EXERCISE PROMPT:
Report how many lines below include the string "accepts". Please keep the reply to that number.

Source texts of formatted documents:

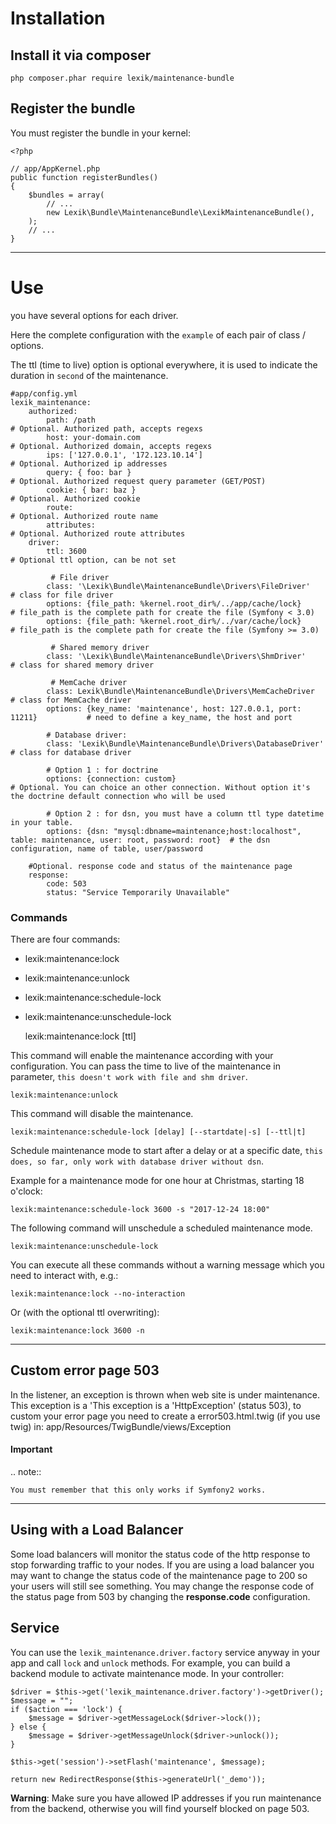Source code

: Installation
============

## Install it via composer

```shell
php composer.phar require lexik/maintenance-bundle
```


## Register the bundle

You must register the bundle in your kernel:

    <?php

    // app/AppKernel.php
    public function registerBundles()
    {
        $bundles = array(
            // ...
            new Lexik\Bundle\MaintenanceBundle\LexikMaintenanceBundle(),
        );
        // ...
    }

-----------------------

Use
===

you have several options for each driver.

Here the complete configuration with the `example` of each pair of class / options.

The ttl (time to live) option is optional everywhere, it is used to indicate the duration in `second` of the maintenance.

    #app/config.yml
    lexik_maintenance:
        authorized:
            path: /path                                                         # Optional. Authorized path, accepts regexs
            host: your-domain.com                                               # Optional. Authorized domain, accepts regexs
            ips: ['127.0.0.1', '172.123.10.14']                                 # Optional. Authorized ip addresses
            query: { foo: bar }                                                 # Optional. Authorized request query parameter (GET/POST)
            cookie: { bar: baz }                                                # Optional. Authorized cookie
            route:                                                              # Optional. Authorized route name
            attributes:                                                         # Optional. Authorized route attributes
        driver:
            ttl: 3600                                                                  # Optional ttl option, can be not set

             # File driver
            class: '\Lexik\Bundle\MaintenanceBundle\Drivers\FileDriver'                # class for file driver
            options: {file_path: %kernel.root_dir%/../app/cache/lock}                  # file_path is the complete path for create the file (Symfony < 3.0)
            options: {file_path: %kernel.root_dir%/../var/cache/lock}                  # file_path is the complete path for create the file (Symfony >= 3.0)

             # Shared memory driver
            class: '\Lexik\Bundle\MaintenanceBundle\Drivers\ShmDriver'                 # class for shared memory driver

             # MemCache driver
            class: Lexik\Bundle\MaintenanceBundle\Drivers\MemCacheDriver               # class for MemCache driver
            options: {key_name: 'maintenance', host: 127.0.0.1, port: 11211}           # need to define a key_name, the host and port

            # Database driver:
            class: 'Lexik\Bundle\MaintenanceBundle\Drivers\DatabaseDriver'             # class for database driver

            # Option 1 : for doctrine
            options: {connection: custom}                                            # Optional. You can choice an other connection. Without option it's the doctrine default connection who will be used

            # Option 2 : for dsn, you must have a column ttl type datetime in your table.
            options: {dsn: "mysql:dbname=maintenance;host:localhost", table: maintenance, user: root, password: root}  # the dsn configuration, name of table, user/password

        #Optional. response code and status of the maintenance page
        response:
            code: 503
            status: "Service Temporarily Unavailable"


### Commands

There are four commands:
* lexik:maintenance:lock
* lexik:maintenance:unlock
* lexik:maintenance:schedule-lock
* lexik:maintenance:unschedule-lock


    lexik:maintenance:lock [ttl]

This command will enable the maintenance according with your configuration. You can pass the time to live of the maintenance in parameter, ``this doesn't work with file and shm driver``.

    lexik:maintenance:unlock

This command will disable the maintenance.

    lexik:maintenance:schedule-lock [delay] [--startdate|-s] [--ttl|t]

Schedule maintenance mode to start after a delay or at a specific date, ``this does, so far, only work with database driver without dsn``.

Example for a maintenance mode for one hour at Christmas, starting 18 o'clock: 

    lexik:maintenance:schedule-lock 3600 -s "2017-12-24 18:00"

The following command will unschedule a scheduled maintenance mode.

    lexik:maintenance:unschedule-lock



You can execute all these commands without a warning message which you need to interact with, e.g.:

    lexik:maintenance:lock --no-interaction

Or (with the optional ttl overwriting):

    lexik:maintenance:lock 3600 -n

---------------------

Custom error page 503
---------------------

In the listener, an exception is thrown when web site is under maintenance. This exception is a 'This exception is a 'HttpException' (status 503), to custom your error page
 you need to create a error503.html.twig (if you use twig) in:
    app/Resources/TwigBundle/views/Exception

#### Important

.. note::

    You must remember that this only works if Symfony2 works.

----------------------

Using with a Load Balancer
---------------------
Some load balancers will monitor the status code
of the http response to stop forwarding traffic
to your nodes.  If you are using a load balancer
you may want to change the status code of the
maintenance page to 200 so your users will still see
something. You may change the response code of the status page from 503 by changing the **response.code** configuration.


Service
--------

You can use the ``lexik_maintenance.driver.factory`` service anyway in your app and call ``lock`` and ``unlock`` methods.
For example, you can build a backend module to activate maintenance mode.
In your controller:

    $driver = $this->get('lexik_maintenance.driver.factory')->getDriver();
    $message = "";
    if ($action === 'lock') {
        $message = $driver->getMessageLock($driver->lock());
    } else {
        $message = $driver->getMessageUnlock($driver->unlock());
    }

    $this->get('session')->setFlash('maintenance', $message);

    return new RedirectResponse($this->generateUrl('_demo'));


**Warning**: Make sure you have allowed IP addresses if you run maintenance from the backend, otherwise you will find yourself blocked on page 503.

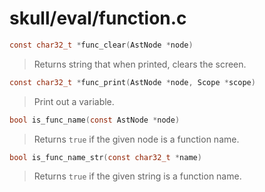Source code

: # skull/eval/function.c

```c
const char32_t *func_clear(AstNode *node)
```

> Returns string that when printed, clears the screen.

```c
const char32_t *func_print(AstNode *node, Scope *scope)
```

> Print out a variable.

```c
bool is_func_name(const AstNode *node)
```

> Returns `true` if the given node is a function name.

```c
bool is_func_name_str(const char32_t *name)
```

> Returns `true` if the given string is a function name.

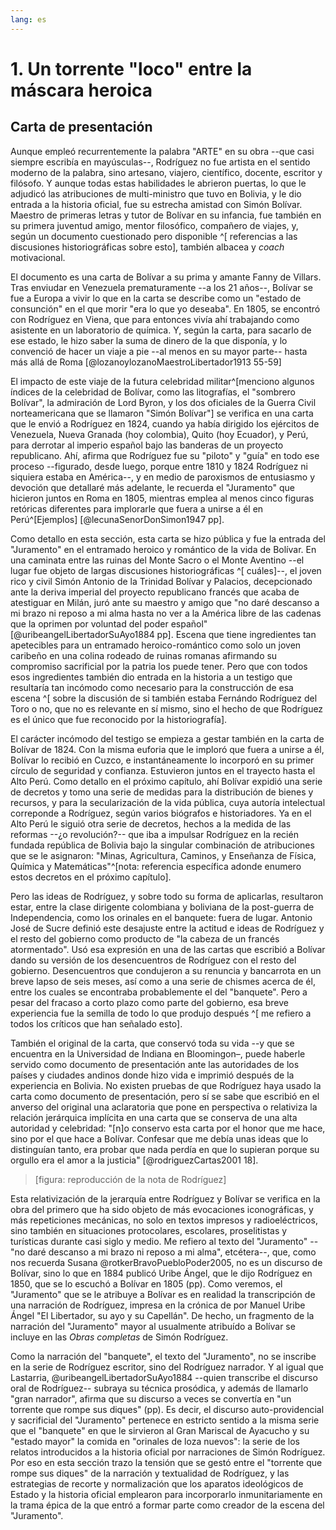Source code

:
 ```yaml
---
lang: es
---
```


# 1. Un torrente "loco" entre la máscara heroica

## Carta de presentación

Aunque empleó recurrentemente la palabra "ARTE" en su obra --que casi siempre escribía en mayúsculas--, Rodríguez no fue artista en el sentido moderno de la palabra, sino artesano, viajero, científico, docente, escritor y filósofo. Y aunque todas estas habilidades le abrieron puertas, lo que le adjudicó las atribuciones de multi-ministro que tuvo en Bolivia, y le dio entrada a la historia oficial, fue su estrecha amistad con Simón Bolívar. Maestro de primeras letras y tutor de Bolívar en su infancia, fue también en su primera juventud amigo, mentor filosófico, compañero de viajes, y, según un documento cuestionado pero disponible ^[ referencias a las discusiones historiográficas sobre esto], también albacea y *coach* motivacional. 

El documento es una carta de Bolívar a su prima y amante Fanny de Villars. Tras enviudar en Venezuela  prematuramente --a los 21 años--, Bolívar se fue a Europa a vivir lo que en la carta se describe como un "estado de consunción" en el que morir "era lo que yo deseaba". En 1805, se encontró con Rodríguez en Viena, que para entonces vivía ahí trabajando como asistente en un laboratorio de química. Y, según la carta, para sacarlo de ese estado, le hizo saber la suma de dinero de la que disponía, y lo convenció de hacer un viaje a pie --al menos en su mayor parte-- hasta más allá de Roma [@lozanoylozanoMaestroLibertador1913 55-59]

El impacto de este viaje de la futura celebridad militar^[menciono algunos índices de la celebridad de Bolívar, como las litografías, el "sombrero Bolívar", la admiración de Lord Byron, y los dos oficiales de la Guerra Civil norteamericana que se llamaron "Simón Bolívar"] se verifica en una carta que le envió a Rodríguez en 1824, cuando ya había dirigido  los ejércitos de Venezuela, Nueva Granada (hoy colombia), Quito (hoy Ecuador), y Perú, para derrotar al imperio español bajo las banderas de un proyecto republicano. Ahí, afirma que Rodríguez fue su "piloto" y "guía" en todo ese proceso --figurado, desde luego, porque entre 1810 y 1824 Rodríguez ni siquiera estaba en América--, y en medio de paroxismos de entusiasmo y devoción que detallaré más adelante, le recuerda el "Juramento" que hicieron juntos en Roma en 1805, mientras emplea al menos cinco figuras retóricas diferentes para implorarle que fuera a unirse a él en Perú^[Ejemplos] [@lecunaSenorDonSimon1947 pp].

Como detallo en esta sección, esta carta se hizo pública y fue la entrada del "Juramento" en el entramado heroico y romántico de la vida de Bolívar. En una caminata entre las ruinas del Monte Sacro o el Monte Aventino --el lugar fue objeto de largas discusiones historiográficas ^[ cuáles]--, el joven rico y civil Simón Antonio de la Trinidad Bolívar y Palacios, decepcionado ante la deriva imperial del proyecto republicano francés que acaba de atestiguar en Milán, juró ante su maestro y amigo que "no daré descanso a mi brazo ni reposo a mi alma hasta no ver a la América libre de las cadenas que la oprimen por voluntad del poder español" [@uribeangelLibertadorSuAyo1884 pp]. Escena que tiene ingredientes tan apetecibles para un entramado heroico-romántico como solo un joven caribeño en una colina rodeado de ruinas romanas afirmando su compromiso sacrificial por la patria los puede tener. Pero que con todos esos ingredientes también dio entrada en la historia a un testigo que resultaría tan incómodo como necesario para la construcción de esa escena ^[ sobre la discusión de si también estaba Fernándo Rodríguez del Toro o no, que no es relevante en sí mismo, sino el hecho de que Rodríguez es el único que fue reconocido por la historiografía].

El carácter incómodo del testigo se empieza a gestar también en la carta de Bolívar de 1824. Con la misma euforia que le imploró que fuera a unirse a él, Bolívar lo recibió en Cuzco, e instantáneamente lo incorporó en su primer círculo de seguridad y confianza. Estuvieron juntos en el trayecto hasta el Alto Perú. Como detallo en el próximo capítulo, ahí Bolívar expidió una serie de decretos y tomo una serie de medidas para la distribución de bienes y recursos, y para la secularización de la vida pública, cuya autoría intelectual correponde a Rodríguez, según varios biógrafos e historiadores. Ya en el Alto Perú le siguió otra serie de decretos, hechos a la medida de las reformas --¿o revolución?-- que iba a impulsar Rodríguez en la recién fundada república de Bolivia bajo la singular combinación de atribuciones que se le asignaron: "Minas, Agricultura, Caminos, y Enseñanza de Física, Química y Matemáticas"^[nota: referencia específica adonde enumero estos decretos en el próximo capítulo].

Pero las ideas de Rodríguez, y sobre todo su forma de aplicarlas, resultaron estar, entre la clase dirigente colombiana y boliviana de la post-guerra de Independencia, como los orinales en el banquete: fuera de lugar. Antonio José de Sucre definió este desajuste entre la actitud e ideas de Rodríguez y el resto del gobierno como producto de "la cabeza de un francés atormentado". Usó esa expresión en una de las cartas que escribió a Bolívar dando su versión de los desencuentros de Rodríguez con el resto del gobierno. Desencuentros que condujeron a su renuncia y bancarrota en un breve lapso de seis meses, así como a una serie de chismes acerca de él, entre los cuales se encontraba probablemente el del "banquete". Pero a pesar del fracaso a corto plazo como parte del gobierno, esa breve experiencia fue la semilla de todo lo que produjo después ^[ me refiero a todos los críticos que han señalado esto]. 

También el original de la carta, que conservó toda su vida --y que se encuentra en la Universidad de Indiana en Bloomingon–, puede haberle servido como documento de presentación ante las autoridades de los países y ciudades andinos donde hizo vida e imprimió después de la experiencia en Bolivia. No existen pruebas de que Rodríguez haya usado la carta como documento de presentación, pero sí se sabe que escribió en el anverso del original una aclaratoria que pone en perspectiva o relativiza la relación jerárquica implícita en una carta que se conserva de una alta autoridad y celebridad:  "[n]o conservo esta carta por el honor que me hace, sino por el que hace a Bolívar. Confesar que me debía unas ideas que lo distinguían tanto, era probar que nada perdía en que lo supieran porque su orgullo era el amor a la justicia" [@rodriguezCartas2001 18].

>[figura: reproducción de la nota de Rodríguez]

Esta relativización de la jerarquía entre Rodríguez y Bolívar se verifica en la obra del primero que ha sido objeto de más evocaciones iconográficas, y más repeticiones mecánicas, no solo en textos impresos y radioeléctricos, sino también en situaciones protocolares, escolares, proselitistas y turísticas durante casi siglo y medio. Me refiero al texto del "Juramento" --"no daré descanso a mi brazo ni reposo a mi alma", etcétera--, que, como nos recuerda Susana @rotkerBravoPuebloPoder2005, no es un discurso de Bolívar, sino lo que en 1884 publicó Uribe Ángel, que le dijo Rodríguez en 1850, que se lo escuchó a Bolívar en 1805 (pp). Como veremos, el "Juramento" que se le atribuye a Bolívar es en realidad la transcripción de una narración de Rodríguez, impresa en la crónica de por Manuel Uribe Ángel "El Libertador, su ayo y su Capellán". De hecho, un fragmento de la narración del "Juramento" mayor al usualmente atribuído a Bolívar se incluye  en las *Obras completas* de Simón Rodríguez. 

Como la narración del "banquete", el texto del "Juramento", no se inscribe en la serie de Rodríguez escritor, sino del Rodríguez narrador. Y al igual que Lastarria, @uribeangelLibertadorSuAyo1884 --quien transcribe el discurso oral de Rodríguez-- subraya su técnica prosódica, y además de llamarlo "gran narrador", afirma que su discurso a veces se convertía en "un torrente que rompe sus diques" (pp). Es decir, el discurso auto-providencial y sacrificial del "Juramento" pertenece en estricto sentido a la misma serie que el "banquete" en que le sirvieron al Gran Mariscal de Ayacucho y su "estado mayor" la comida en "orinales de loza nuevos": la serie de los relatos introducidos a la historia oficial por narraciones de Simón Rodríguez. Por eso en esta sección trazo la tensión  que se gestó entre el "torrente que rompe sus diques" de la narración y textualidad de Rodríguez, y las estrategias de recorte y normalización que los aparatos ideológicos de Estado y la historia oficial emplearon  para incorporarlo inmunitariamente en la trama épica de la que entró a formar parte como creador de la escena del "Juramento".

SOLUTION FOR THIS PROBLEM:
2